Later, Vijay learns that Anita is pregnant with his child and decides to abandon his life in the underworld, so that he can marry Anita, surrender himself to the police and seek forgiveness from Sumitra and Ravi, not wanting their unborn son to be scarred the way he was. He also calls Sumitra and asks her to arrive at the temple to give him blessings. Despite this, things take a drastic turn when Samant and his remaining henchmen arrive and thrash Anita severely in revenge. After an emotional moment, Anita dies in the arms of Vijay, who retaliates by brutally murdering Samant and his remaining henchmen, thus branding himself a criminal forever. Ravi learns about the deaths of Samant and his henchmen, and when the two brothers meet for a final clash at the crime scene, Ravi pleads with Vijay to stop running and surrender himself, and ends up shooting him in the arm and heart fatally. After getting hit by the gunshot, a gravely injured and dying Vijay uses a car to escape from Ravi and crashes it into the wall of the temple, where he reunites with Sumitra and pleads forgiveness. Vijay then dies in Sumitra's arms, leaving her extremely shattered, just as Ravi arrives at the temple and is completely distraught over shooting Vijay. The film ends with a scene of DCP Narang and the police, awarding Ravi Verma, along with Veera and Sumitra for his successful pursuit of justice, though Ravi is still filled with remorse for killing his older brother.

== Cast ==

- Shashi Kapoor as Sub Inspector Ravi Verma, younger son of Anand and Sumitra, Vijay's younger brother
  - Raju Shrestha as Young Ravi Verma
- Amitabh Bachchan as Vijay Verma, elder son of Anand and Sumitra, Ravi's elder brother
  - Alankar Joshi as Young Vijay Verma
- Neetu Singh as Veera Narang
- Nirupa Roy as Sumitra Verma, wife of Anand, mother of Vijay and Ravi
- Parveen Babi as Anita
- Iftekhar as Mulk Raj Daavar
- Madan Puri as Samant
- Satyen Kappu as Anand Verma, Sumitra's Husband, father of Vijay and Ravi
- Manmohan Krishna as DCP Narang, Veera's father.
- A. K. Hangal as a teacher
- Kamal Kapoor as Badri Prasad
- Sudhir as Jaichand, Vijay and Daavar's associate.
- Jagdish Raj as Jaggi
- Yunus Parvez as Rahim Chacha
- D. K. Sapru as Mr. Agarwal, building owner.
- Aruna Irani as item number in a cameo appearance in "Koi Mar Jaye".

== Production ==

=== Story and screenplay ===
The film's screenplay, story and dialogues were written by Salim–Javed (Salim Khan and Javed Akhtar). The main inspiration for the plot was the film Gunga Jumna (1961), starring Dilip Kumar, which had a similar premise of two brothers on opposing sides of the law, with the elder criminal brother as the main character. Deewaar is thus considered to be a spiritual successor to Gunga Jumna. Salim–Javed credited Gunga Jumna as well as Mehboob Khan's Mother India (1957) as the main inspirations for Deewaar, which they described as a "more urban, much more contemporary" take on their themes; while Mother India and Gunga Jumna took place in a rural context, Salim–Javed reinterpreted their themes in a contemporary urban context with Deewaar.

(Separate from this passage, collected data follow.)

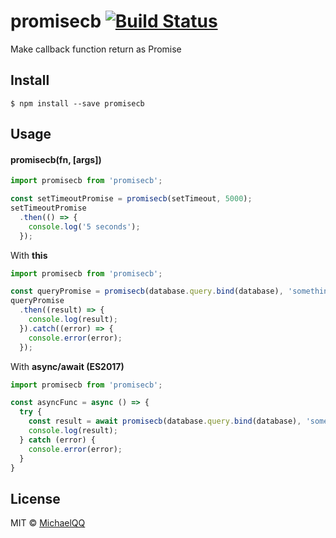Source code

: # promisecb [![Build Status](https://travis-ci.org/MichaelQQ/promisecb.svg?branch=master)](https://travis-ci.org/MichaelQQ/promisecb)
Make callback function return as Promise

## Install
```
$ npm install --save promisecb
```

## Usage
#### promisecb(fn, [args])

```js
import promisecb from 'promisecb';

const setTimeoutPromise = promisecb(setTimeout, 5000);
setTimeoutPromise
  .then(() => {
    console.log('5 seconds');
  });
```

With **this**
```js
import promisecb from 'promisecb';

const queryPromise = promisecb(database.query.bind(database), 'something');
queryPromise
  .then((result) => {
    console.log(result);
  }).catch((error) => {
    console.error(error);
  });
```

With **async/await (ES2017)**
```js
import promisecb from 'promisecb';

const asyncFunc = async () => {
  try {
    const result = await promisecb(database.query.bind(database), 'something');
    console.log(result);
  } catch (error) {
    console.error(error);
  }
}
```

## License
MIT &copy; [MichaelQQ](http://michaelqq.com)
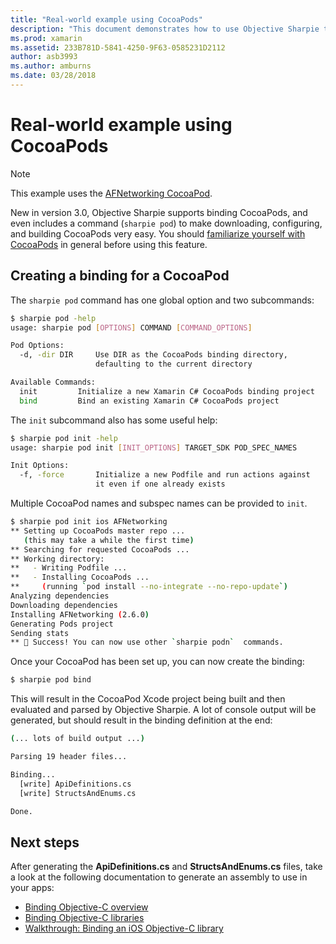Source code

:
 ```yaml
---
title: "Real-world example using CocoaPods"
description: "This document demonstrates how to use Objective Sharpie to automatically generate the C# binding definitions from a CocoaPod."
ms.prod: xamarin
ms.assetid: 233B781D-5841-4250-9F63-0585231D2112
author: asb3993
ms.author: amburns
ms.date: 03/28/2018
---
```


# Real-world example using CocoaPods

> [!NOTE]
> This example uses the [AFNetworking CocoaPod](https://cocoapods.org/pods/AFNetworking).

New in version 3.0, Objective Sharpie supports binding CocoaPods, and even
includes a command (`sharpie pod`) to make downloading, configuring, and
building CocoaPods very easy. You should [familiarize yourself with
CocoaPods](https://cocoapods.org) in general before using this feature.

## Creating a binding for a CocoaPod

The `sharpie pod` command has one global option and two subcommands:

```bash
$ sharpie pod -help
usage: sharpie pod [OPTIONS] COMMAND [COMMAND_OPTIONS]

Pod Options:
  -d, -dir DIR     Use DIR as the CocoaPods binding directory,
                   defaulting to the current directory

Available Commands:
  init         Initialize a new Xamarin C# CocoaPods binding project
  bind         Bind an existing Xamarin C# CocoaPods project
```

The `init` subcommand also has some useful help:

```bash
$ sharpie pod init -help
usage: sharpie pod init [INIT_OPTIONS] TARGET_SDK POD_SPEC_NAMES

Init Options:
  -f, -force       Initialize a new Podfile and run actions against
                   it even if one already exists
```

Multiple CocoaPod names and subspec names can be provided to `init`.

```bash
$ sharpie pod init ios AFNetworking
** Setting up CocoaPods master repo ...
   (this may take a while the first time)
** Searching for requested CocoaPods ...
** Working directory:
**   - Writing Podfile ...
**   - Installing CocoaPods ...
**     (running `pod install --no-integrate --no-repo-update`)
Analyzing dependencies
Downloading dependencies
Installing AFNetworking (2.6.0)
Generating Pods project
Sending stats
** 🍻 Success! You can now use other `sharpie podn`  commands.
```

Once your CocoaPod has been set up, you can now create the binding:

```bash
$ sharpie pod bind
```

This will result in the CocoaPod Xcode project being built and then
evaluated and parsed by Objective Sharpie. A lot of console output will be
generated, but should result in the binding definition at the end:

```bash
(... lots of build output ...)

Parsing 19 header files...

Binding...
  [write] ApiDefinitions.cs
  [write] StructsAndEnums.cs

Done.
```

## Next steps

After generating the **ApiDefinitions.cs** and **StructsAndEnums.cs** files,
take a look at the following documentation to generate an assembly to use
in your apps:

- [Binding Objective-C overview](~/cross-platform/macios/binding/overview.md)
- [Binding Objective-C libraries](~/cross-platform/macios/binding/objective-c-libraries.md)
- [Walkthrough: Binding an iOS Objective-C library](~/ios/platform/binding-objective-c/walkthrough.md)

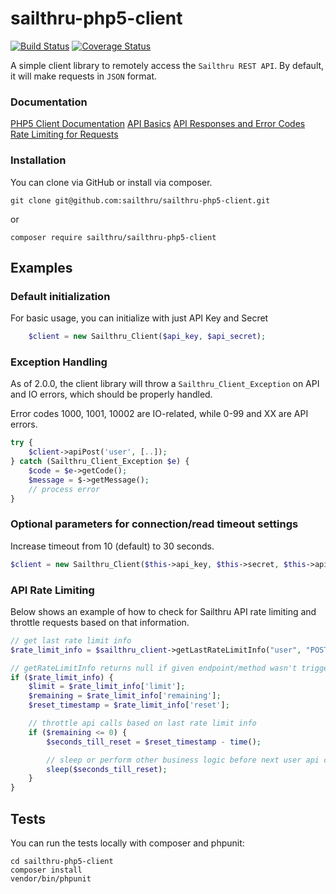 # sailthru-php5-client
[![Build Status](https://travis-ci.org/sailthru/sailthru-php5-client.svg?branch=master)](https://travis-ci.org/sailthru/sailthru-php5-client)
[![Coverage Status](https://coveralls.io/repos/github/sailthru/sailthru-php5-client/badge.svg?branch=master)](https://coveralls.io/github/sailthru/sailthru-php5-client?branch=master)

A simple client library to remotely access the `Sailthru REST API`. By default, it will make requests in `JSON` format.

### Documentation

[PHP5 Client Documentation](https://getstarted.sailthru.com/developers/api-client/php5/)
[API Basics](https://getstarted.sailthru.com/developers/api-basics/introduction/)
[API Responses and Error Codes](https://getstarted.sailthru.com/developers/api-basics/responses/)
[Rate Limiting for Requests](https://getstarted.sailthru.com/new-for-developers-overview/api/api-technical-details/#Rate_Limiting)

###  Installation

You can clone via GitHub or install via composer.
```shell
git clone git@github.com:sailthru/sailthru-php5-client.git
```
or
```shell
composer require sailthru/sailthru-php5-client
```

## Examples 

### Default initialization
For basic usage, you can initialize with just API Key and Secret
```php
    $client = new Sailthru_Client($api_key, $api_secret);
```

### Exception Handling
As of 2.0.0, the client library will throw a `Sailthru_Client_Exception` on API and IO errors, which should be properly handled. 

Error codes 1000, 1001, 10002 are IO-related, while 0-99 and XX are API errors.
```php
try { 
    $client->apiPost('user', [..]);
} catch (Sailthru_Client_Exception $e) {
    $code = $e->getCode();
    $message = $->getMessage();
    // process error
}
```

### Optional parameters for connection/read timeout settings
Increase timeout from 10 (default) to 30 seconds.
```php
$client = new Sailthru_Client($this->api_key, $this->secret, $this->api_url, array('timeout' => 30000, 'connect_timeout' => 30000));
```

### API Rate Limiting

Below shows an example of how to check for Sailthru API rate limiting and throttle requests based on that information. 

```php
// get last rate limit info
$rate_limit_info = $sailthru_client->getLastRateLimitInfo("user", "POST");

// getRateLimitInfo returns null if given endpoint/method wasn't triggered previously
if ($rate_limit_info) {
    $limit = $rate_limit_info['limit'];
    $remaining = $rate_limit_info['remaining'];
    $reset_timestamp = $rate_limit_info['reset'];

    // throttle api calls based on last rate limit info
    if ($remaining <= 0) {
        $seconds_till_reset = $reset_timestamp - time();

        // sleep or perform other business logic before next user api call
        sleep($seconds_till_reset);
    }
}
```

## Tests

You can run the tests locally with composer and phpunit:

```shell
cd sailthru-php5-client
composer install
vendor/bin/phpunit
```
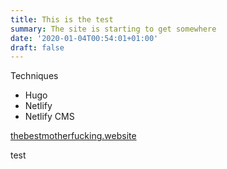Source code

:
 ```yaml
---
title: This is the test
summary: The site is starting to get somewhere
date: '2020-01-04T00:54:01+01:00'
draft: false
---
```

Techniques

* Hugo
* Netlify
* Netlify CMS

[thebestmotherfucking.website](https://thebestmotherfucking.website/)

test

Amitabh Bachchan's character, Vijay, was loosely inspired by the real-life Mumbai underworld gangster Haji Mastan. Vijay's story arc in the film parallels that of Mastan's life, such as the rise from a humble dockyard porter to a powerful smuggler, and Mastan's rivalry with smuggler Sukkur Narayan Bakhia is similar to Vijay's rivalry with Samant (Madan Puri).

Salim–Javed's screenplay had dynamic dialogues and incorporated a number of symbolic motifs. For example, the scene where the two brothers meet as adults takes place under a bridge, symbolizing a bridge forming between the brothers. Set in the Dharavi slums of Mumbai, the film's story of gangsters in Dharavi was a critique of socio-political inequality and injustice in Mumbai. The characterisations of the two brothers are sociologically contextualised to represent a form of urban conflict and drama, aimed at presenting a causal explanation for the sequence of events and Vijay's social alienation, with the narrative explaining his every action and decision, grounded in his memories and experiences.

The script generally has an atmosphere of secularism, while incorporating subtle religious motifs. The mother Sumitra (Nirupa Roy) and police brother Ravi (Shashi Kapoor) are religious Hindus, whereas the criminal brother Vijay (Bachchan) is generally not religious and "upset with God", yet he carries a badge numbered 786 which his Muslim co-worker, Rahim Chacha (Yunus Parvez), points out to be a number of religious significance in Islam (representing Bismillah) and has its own subplot. The 786 badge plays a powerful and symbolic role in several scenes, saving Vijay at key moments and signifying something ominous when he loses it.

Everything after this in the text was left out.